Machine Learning !!
Deep Learning !!!
These are very common terms in every industry right now, and the surrounding buzz is often confusing for a lot of us. In fact, in many places, you might even hear them being used interchangeably. As a result of this, the difference between artificial intelligence(AI), machine learning(ML), and deep learning(DL) can be very unclear.
Before we begin to understand how different they are, we need to know how and why are they similar. They are deeply interconnected because machine learning is a subfield of artificial intelligence and deep learning is a part of machine learning. They improve each other’s potential mutually. The progress in ML and DL has led to groundbreaking developments in AI. AI, on the other hand, can be applied to machines to predict their behaviour and actions. So ML and DL make AI better, and AI makes them more useful.
In 1955, John McCarthy, a computer scientist coined the term Artificial Intelligence. Artificial intelligence refers to the intelligence demonstrated by machines, in contrast to the natural intelligence displayed by humans and other animals. So AI makes any machine smarter. It can range from a computer program playing chess to Alexa or Siri which are capable of speech response and interpretation.
AI is of three types.
Artificial Narrow Intelligence(ANI)
It’s named as ANI because it performs only one particular function. An example of this is the Deep Blue, which was developed by IBM. It defeated Garry Kasparov, the chess grandmaster, in 1996.
Artificial General Intelligence(AGI)
An AGI system is capable of performing any task which can be completed by a human being. We are yet to create an AGI model successfully.
Artificial Super Intelligence(ASI)
ASI is a term that often scares people because it refers to machines superseding humans. It has not happened, but Stephen Hawking did warm about it.

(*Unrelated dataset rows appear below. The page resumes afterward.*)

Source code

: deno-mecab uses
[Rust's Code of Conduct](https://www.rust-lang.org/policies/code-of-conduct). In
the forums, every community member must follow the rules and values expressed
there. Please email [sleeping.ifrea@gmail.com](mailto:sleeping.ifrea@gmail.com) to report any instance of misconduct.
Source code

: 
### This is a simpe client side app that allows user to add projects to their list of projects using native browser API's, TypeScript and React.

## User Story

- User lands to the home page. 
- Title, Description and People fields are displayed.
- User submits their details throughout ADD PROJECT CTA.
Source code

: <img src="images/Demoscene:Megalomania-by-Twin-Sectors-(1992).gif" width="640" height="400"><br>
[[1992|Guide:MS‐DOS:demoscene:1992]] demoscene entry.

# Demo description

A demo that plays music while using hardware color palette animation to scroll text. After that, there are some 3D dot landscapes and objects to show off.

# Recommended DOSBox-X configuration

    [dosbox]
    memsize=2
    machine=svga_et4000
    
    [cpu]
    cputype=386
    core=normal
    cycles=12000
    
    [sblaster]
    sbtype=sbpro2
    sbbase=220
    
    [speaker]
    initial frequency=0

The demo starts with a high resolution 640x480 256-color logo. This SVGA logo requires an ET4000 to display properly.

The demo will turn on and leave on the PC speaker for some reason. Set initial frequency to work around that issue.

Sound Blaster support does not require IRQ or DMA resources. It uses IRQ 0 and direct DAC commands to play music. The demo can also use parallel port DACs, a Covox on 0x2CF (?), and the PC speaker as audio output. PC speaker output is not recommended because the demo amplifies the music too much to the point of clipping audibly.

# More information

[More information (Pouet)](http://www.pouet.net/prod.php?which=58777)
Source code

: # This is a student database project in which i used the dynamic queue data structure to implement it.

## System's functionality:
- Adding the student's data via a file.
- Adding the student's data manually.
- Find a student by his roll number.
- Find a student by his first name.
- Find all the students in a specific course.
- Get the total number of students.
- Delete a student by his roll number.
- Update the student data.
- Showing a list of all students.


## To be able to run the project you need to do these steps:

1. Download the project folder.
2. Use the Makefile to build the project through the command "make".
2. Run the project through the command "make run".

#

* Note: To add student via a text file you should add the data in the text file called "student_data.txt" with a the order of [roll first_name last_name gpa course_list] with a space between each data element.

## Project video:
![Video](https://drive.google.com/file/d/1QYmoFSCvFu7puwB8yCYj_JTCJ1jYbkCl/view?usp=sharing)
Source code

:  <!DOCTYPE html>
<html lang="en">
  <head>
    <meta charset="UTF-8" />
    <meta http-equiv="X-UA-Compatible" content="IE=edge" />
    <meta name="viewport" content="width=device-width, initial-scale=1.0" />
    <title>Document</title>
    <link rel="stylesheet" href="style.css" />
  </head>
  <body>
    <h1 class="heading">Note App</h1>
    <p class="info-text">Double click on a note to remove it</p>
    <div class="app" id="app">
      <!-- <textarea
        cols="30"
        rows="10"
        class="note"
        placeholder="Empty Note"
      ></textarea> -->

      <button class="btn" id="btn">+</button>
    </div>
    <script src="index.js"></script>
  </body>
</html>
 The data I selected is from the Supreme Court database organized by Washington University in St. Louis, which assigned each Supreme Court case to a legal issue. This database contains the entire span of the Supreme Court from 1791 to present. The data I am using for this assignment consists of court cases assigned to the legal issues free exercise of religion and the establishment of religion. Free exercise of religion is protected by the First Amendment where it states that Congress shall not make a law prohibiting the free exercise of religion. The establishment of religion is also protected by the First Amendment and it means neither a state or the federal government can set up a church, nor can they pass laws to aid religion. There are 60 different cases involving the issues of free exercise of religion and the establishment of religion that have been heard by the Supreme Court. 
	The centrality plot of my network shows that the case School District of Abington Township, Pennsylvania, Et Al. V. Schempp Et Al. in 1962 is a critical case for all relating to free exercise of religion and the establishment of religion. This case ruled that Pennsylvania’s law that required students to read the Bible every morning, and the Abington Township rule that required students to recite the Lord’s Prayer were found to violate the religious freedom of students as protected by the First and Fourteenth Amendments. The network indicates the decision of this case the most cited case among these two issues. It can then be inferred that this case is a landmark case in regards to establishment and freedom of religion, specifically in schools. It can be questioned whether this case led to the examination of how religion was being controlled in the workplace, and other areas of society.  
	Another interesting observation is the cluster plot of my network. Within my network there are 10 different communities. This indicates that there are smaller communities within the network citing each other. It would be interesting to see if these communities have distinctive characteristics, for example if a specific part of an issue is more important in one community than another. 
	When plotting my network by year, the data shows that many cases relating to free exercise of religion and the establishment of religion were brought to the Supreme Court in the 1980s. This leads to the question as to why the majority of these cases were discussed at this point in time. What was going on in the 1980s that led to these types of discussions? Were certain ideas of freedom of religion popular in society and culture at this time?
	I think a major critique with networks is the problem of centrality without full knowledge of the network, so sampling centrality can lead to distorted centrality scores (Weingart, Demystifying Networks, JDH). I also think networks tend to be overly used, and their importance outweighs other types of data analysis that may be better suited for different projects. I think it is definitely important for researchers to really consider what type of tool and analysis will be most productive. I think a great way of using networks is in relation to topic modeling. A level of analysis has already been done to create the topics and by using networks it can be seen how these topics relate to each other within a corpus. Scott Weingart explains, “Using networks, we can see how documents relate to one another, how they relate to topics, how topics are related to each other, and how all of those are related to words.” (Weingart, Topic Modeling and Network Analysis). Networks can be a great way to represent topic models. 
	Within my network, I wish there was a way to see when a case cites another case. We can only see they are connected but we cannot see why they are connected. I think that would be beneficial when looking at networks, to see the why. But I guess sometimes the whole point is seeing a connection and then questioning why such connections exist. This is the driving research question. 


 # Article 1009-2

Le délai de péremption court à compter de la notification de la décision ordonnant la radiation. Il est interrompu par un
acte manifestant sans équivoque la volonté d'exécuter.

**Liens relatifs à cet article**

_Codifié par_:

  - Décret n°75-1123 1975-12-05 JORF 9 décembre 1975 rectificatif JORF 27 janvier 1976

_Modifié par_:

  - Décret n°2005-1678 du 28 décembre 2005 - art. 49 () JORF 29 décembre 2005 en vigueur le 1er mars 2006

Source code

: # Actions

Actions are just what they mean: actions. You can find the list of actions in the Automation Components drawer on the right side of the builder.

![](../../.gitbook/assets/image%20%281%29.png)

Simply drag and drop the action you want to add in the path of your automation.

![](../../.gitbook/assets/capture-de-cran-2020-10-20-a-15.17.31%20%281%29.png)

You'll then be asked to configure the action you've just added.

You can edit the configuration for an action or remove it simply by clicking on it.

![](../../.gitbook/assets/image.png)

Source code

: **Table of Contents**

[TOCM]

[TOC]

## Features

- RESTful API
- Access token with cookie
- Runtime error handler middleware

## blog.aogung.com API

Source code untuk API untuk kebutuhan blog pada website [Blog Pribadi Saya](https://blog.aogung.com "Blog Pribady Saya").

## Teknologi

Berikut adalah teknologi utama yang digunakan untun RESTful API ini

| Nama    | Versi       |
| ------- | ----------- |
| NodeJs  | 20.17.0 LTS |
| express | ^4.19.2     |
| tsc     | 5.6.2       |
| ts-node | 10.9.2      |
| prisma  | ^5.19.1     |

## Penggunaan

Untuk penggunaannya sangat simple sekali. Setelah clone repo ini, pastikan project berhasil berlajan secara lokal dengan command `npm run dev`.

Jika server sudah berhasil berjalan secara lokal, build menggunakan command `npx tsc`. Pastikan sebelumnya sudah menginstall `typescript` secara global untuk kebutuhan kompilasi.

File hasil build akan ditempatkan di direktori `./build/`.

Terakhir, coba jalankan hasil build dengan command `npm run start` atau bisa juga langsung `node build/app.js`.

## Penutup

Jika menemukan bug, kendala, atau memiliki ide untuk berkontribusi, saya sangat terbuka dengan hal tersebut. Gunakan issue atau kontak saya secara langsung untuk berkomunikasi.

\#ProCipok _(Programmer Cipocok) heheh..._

Machine Learning is a subcategory of Artificial Intelligence. Arthur Samuel coined the term ‘machine learning’ in 1959. Basically, it is a field of artificial intelligence that uses statistical techniques to give computer systems the ability to “learn” from data, without being explicitly programmed. The name machine learning was coined in 1959 by Arthur Samuel.

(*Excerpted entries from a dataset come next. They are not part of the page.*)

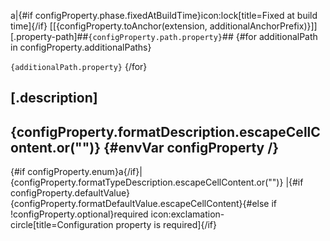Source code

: a|{#if configProperty.phase.fixedAtBuildTime}icon:lock[title=Fixed at build time]{/if} [[{configProperty.toAnchor(extension, additionalAnchorPrefix)}]] [.property-path]##`{configProperty.path.property}`##
{#for additionalPath in configProperty.additionalPaths}

`{additionalPath.property}`
{/for}

[.description]
--
{configProperty.formatDescription.escapeCellContent.or("")}
{#envVar configProperty /}
--
{#if configProperty.enum}a{/if}|{configProperty.formatTypeDescription.escapeCellContent.or("")}
|{#if configProperty.defaultValue}{configProperty.formatDefaultValue.escapeCellContent}{#else if !configProperty.optional}required icon:exclamation-circle[title=Configuration property is required]{/if}
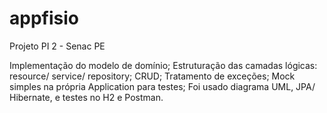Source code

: # appfisio
Projeto PI 2 - Senac PE

Implementação do modelo de domínio;
Estruturação das camadas lógicas: resource/ service/ repository;
CRUD;
Tratamento de exceções;
Mock simples na própria Application para testes;
Foi usado diagrama UML, JPA/ Hibernate, e testes no H2 e Postman.
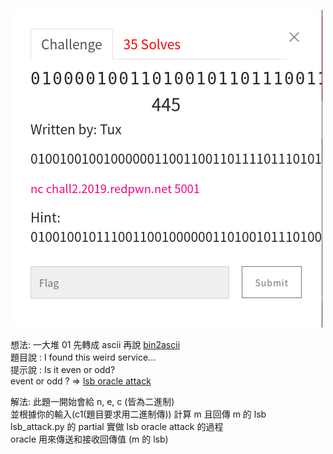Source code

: ![question](https://github.com/dreamisadream/CTF/blob/master/CTF_CONTEST/2019/RedpwnCTF/crypto/01000/pic1.png)

想法:
	一大堆 01 先轉成 ascii 再說 [bin2ascii](https://www.rapidtables.com/convert/number/binary-to-ascii.html) <br>
	題目說 : I found this weird service...<br>
	提示說 : Is it even or odd? <br>
	event or odd ?  => [lsb oracle attack](https://crypto.stackexchange.com/questions/11053/rsa-least-significant-bit-oracle-attack/) <br>

解法:
	此題一開始會給 n, e, c (皆為二進制) <br>
	並根據你的輸入(c1(題目要求用二進制傳)) 計算 m 且回傳 m 的 lsb<br>
	lsb_attack.py 的 partial 實做 lsb oracle attack 的過程<br>
	oracle 用來傳送和接收回傳值 (m 的 lsb)<br>
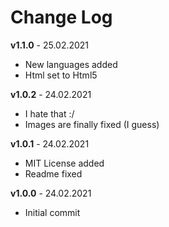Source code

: # Change Log

**v1.1.0** - 25.02.2021
- New languages added
- Html set to Html5

**v1.0.2** - 24.02.2021
- I hate that :/
- Images are finally fixed (I guess)

**v1.0.1** - 24.02.2021
- MIT License added
- Readme fixed

**v1.0.0** - 24.02.2021
- Initial commit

The key idea behind ML is that machines are capable of learning and becoming smarter on their own by accessing and analyzing different types of data.

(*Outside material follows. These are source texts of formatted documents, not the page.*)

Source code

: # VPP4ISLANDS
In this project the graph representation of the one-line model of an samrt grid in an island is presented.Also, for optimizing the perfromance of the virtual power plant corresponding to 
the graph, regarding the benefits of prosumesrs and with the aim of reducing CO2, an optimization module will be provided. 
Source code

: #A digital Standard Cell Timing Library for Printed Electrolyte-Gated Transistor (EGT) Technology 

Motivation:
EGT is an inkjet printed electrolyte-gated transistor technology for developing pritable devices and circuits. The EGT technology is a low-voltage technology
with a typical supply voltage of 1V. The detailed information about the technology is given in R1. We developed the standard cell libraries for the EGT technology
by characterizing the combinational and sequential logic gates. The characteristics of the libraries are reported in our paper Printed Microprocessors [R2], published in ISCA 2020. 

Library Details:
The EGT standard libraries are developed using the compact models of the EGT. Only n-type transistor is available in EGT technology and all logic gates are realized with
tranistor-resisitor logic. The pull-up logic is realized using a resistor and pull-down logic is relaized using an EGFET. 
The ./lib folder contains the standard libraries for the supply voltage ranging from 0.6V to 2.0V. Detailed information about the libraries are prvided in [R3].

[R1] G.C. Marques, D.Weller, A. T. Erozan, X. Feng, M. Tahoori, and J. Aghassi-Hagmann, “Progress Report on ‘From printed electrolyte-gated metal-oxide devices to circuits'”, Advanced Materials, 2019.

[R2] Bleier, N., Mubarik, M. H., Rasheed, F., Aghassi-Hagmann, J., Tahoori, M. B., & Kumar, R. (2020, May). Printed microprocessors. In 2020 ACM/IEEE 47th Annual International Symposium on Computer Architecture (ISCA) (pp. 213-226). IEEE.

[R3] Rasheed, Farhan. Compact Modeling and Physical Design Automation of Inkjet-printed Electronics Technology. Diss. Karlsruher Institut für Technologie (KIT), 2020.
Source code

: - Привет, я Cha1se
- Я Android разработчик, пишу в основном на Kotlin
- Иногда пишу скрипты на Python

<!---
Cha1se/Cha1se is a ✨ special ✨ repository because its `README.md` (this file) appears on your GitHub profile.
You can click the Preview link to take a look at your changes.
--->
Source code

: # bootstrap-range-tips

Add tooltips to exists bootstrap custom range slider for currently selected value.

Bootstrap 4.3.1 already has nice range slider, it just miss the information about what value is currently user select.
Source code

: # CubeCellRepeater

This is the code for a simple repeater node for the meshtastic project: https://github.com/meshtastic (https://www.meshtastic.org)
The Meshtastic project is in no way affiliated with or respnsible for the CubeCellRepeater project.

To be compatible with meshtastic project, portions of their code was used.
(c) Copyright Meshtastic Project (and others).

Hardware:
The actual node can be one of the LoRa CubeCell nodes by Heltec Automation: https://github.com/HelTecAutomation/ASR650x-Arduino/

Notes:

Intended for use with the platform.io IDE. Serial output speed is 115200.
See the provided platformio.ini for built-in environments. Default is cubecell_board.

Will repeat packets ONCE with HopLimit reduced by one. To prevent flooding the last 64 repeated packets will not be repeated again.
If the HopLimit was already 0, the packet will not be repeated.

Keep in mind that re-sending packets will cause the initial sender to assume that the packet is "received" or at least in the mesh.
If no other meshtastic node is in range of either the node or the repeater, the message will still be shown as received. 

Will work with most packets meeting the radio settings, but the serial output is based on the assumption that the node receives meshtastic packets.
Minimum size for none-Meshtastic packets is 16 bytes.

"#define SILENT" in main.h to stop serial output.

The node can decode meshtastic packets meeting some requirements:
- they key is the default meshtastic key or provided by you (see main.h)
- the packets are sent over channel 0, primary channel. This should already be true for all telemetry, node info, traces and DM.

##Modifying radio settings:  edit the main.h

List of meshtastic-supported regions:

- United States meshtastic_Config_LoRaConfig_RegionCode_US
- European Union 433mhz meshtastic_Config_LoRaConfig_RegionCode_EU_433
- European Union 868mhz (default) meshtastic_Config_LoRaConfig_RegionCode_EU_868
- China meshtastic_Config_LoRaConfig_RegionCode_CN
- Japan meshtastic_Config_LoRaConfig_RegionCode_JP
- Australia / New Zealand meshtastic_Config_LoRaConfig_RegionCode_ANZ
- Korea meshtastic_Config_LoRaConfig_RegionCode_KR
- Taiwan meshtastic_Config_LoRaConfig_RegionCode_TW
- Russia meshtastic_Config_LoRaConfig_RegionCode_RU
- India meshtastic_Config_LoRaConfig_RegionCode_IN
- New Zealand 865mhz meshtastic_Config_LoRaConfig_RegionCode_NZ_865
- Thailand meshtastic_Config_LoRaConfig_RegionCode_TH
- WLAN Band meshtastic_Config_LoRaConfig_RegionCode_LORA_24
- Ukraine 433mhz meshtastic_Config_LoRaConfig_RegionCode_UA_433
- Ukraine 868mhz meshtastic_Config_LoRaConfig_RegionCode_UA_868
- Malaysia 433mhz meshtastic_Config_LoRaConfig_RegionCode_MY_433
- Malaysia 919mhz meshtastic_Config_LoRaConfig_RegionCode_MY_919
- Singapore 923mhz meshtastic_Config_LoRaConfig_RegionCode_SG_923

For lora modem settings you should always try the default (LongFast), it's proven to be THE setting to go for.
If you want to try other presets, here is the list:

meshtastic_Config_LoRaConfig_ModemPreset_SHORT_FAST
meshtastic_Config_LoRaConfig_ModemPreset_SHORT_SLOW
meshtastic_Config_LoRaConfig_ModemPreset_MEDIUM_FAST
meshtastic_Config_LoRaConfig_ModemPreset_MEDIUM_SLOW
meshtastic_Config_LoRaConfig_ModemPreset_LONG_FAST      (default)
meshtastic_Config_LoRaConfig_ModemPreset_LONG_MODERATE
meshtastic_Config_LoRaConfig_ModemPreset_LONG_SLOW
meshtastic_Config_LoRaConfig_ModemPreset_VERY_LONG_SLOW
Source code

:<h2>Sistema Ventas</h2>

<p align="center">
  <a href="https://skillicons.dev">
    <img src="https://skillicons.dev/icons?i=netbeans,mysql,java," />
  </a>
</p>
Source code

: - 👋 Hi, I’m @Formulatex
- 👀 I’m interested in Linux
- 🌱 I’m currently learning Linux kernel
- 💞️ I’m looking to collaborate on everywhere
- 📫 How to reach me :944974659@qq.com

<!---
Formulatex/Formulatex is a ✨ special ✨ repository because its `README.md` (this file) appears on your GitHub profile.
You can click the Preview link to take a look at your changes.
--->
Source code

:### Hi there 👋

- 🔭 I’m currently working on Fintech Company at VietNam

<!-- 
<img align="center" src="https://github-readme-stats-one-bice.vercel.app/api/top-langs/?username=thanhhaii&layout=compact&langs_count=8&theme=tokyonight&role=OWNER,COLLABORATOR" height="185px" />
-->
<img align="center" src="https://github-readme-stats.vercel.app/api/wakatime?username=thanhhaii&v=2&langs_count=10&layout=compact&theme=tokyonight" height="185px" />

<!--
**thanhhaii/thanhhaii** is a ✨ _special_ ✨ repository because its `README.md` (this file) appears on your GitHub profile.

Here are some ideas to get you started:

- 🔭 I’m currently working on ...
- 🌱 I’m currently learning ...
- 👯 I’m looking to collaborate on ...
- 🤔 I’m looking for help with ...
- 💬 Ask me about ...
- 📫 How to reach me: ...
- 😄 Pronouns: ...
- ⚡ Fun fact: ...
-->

It is fast becoming the handiest type of technology of any kind of business with its quick integration. ML models can easily read huge sets of data and make predictions based on the recognition of these complex data sets and patterns. It can perform multiple activities like speech recognition, facial recognition, translation, object recognition etc.
One of the most unique features of Machine Learning is its capability to adjust and respond depending on the data which they are exposed to. This way it even eliminates the need for human intervention as long as the data keeps flowing.
Deep learning is part of a broader family of machine learning methods based on learning data representations, as opposed to task-specific algorithms. DL refers to the deep artificial neural networks or the layers of the neural network. Deep artificial neural networks are basically algorithm sets which provide accurate solutions for problems like sound recognition, image recognition, recommender systems, etc. They require large amounts of labelled data and substantial computing power as well.
Learning can be supervised, semi-supervised or unsupervised. While training an algorithm in supervised learning, a full set of labelled data has to be provided.
In unsupervised learning, a deep learning model is provided with a dataset. This dataset is without any specific instructions on what to do with it. The sample dataset is a collection of examples without any particular desired outcome or correct answer. It is the task of the neural network to automatically find structure in that data by extracting only the useful features and analyzing its structure.
Lastly, semi-supervised learning is nothing more than a training dataset with both labelled and unlabeled data. When one has to extract certain relevant features from a dataset and labelling becomes a time-taking task then this method is quite useful. It uses a bit of both for the desired outcome.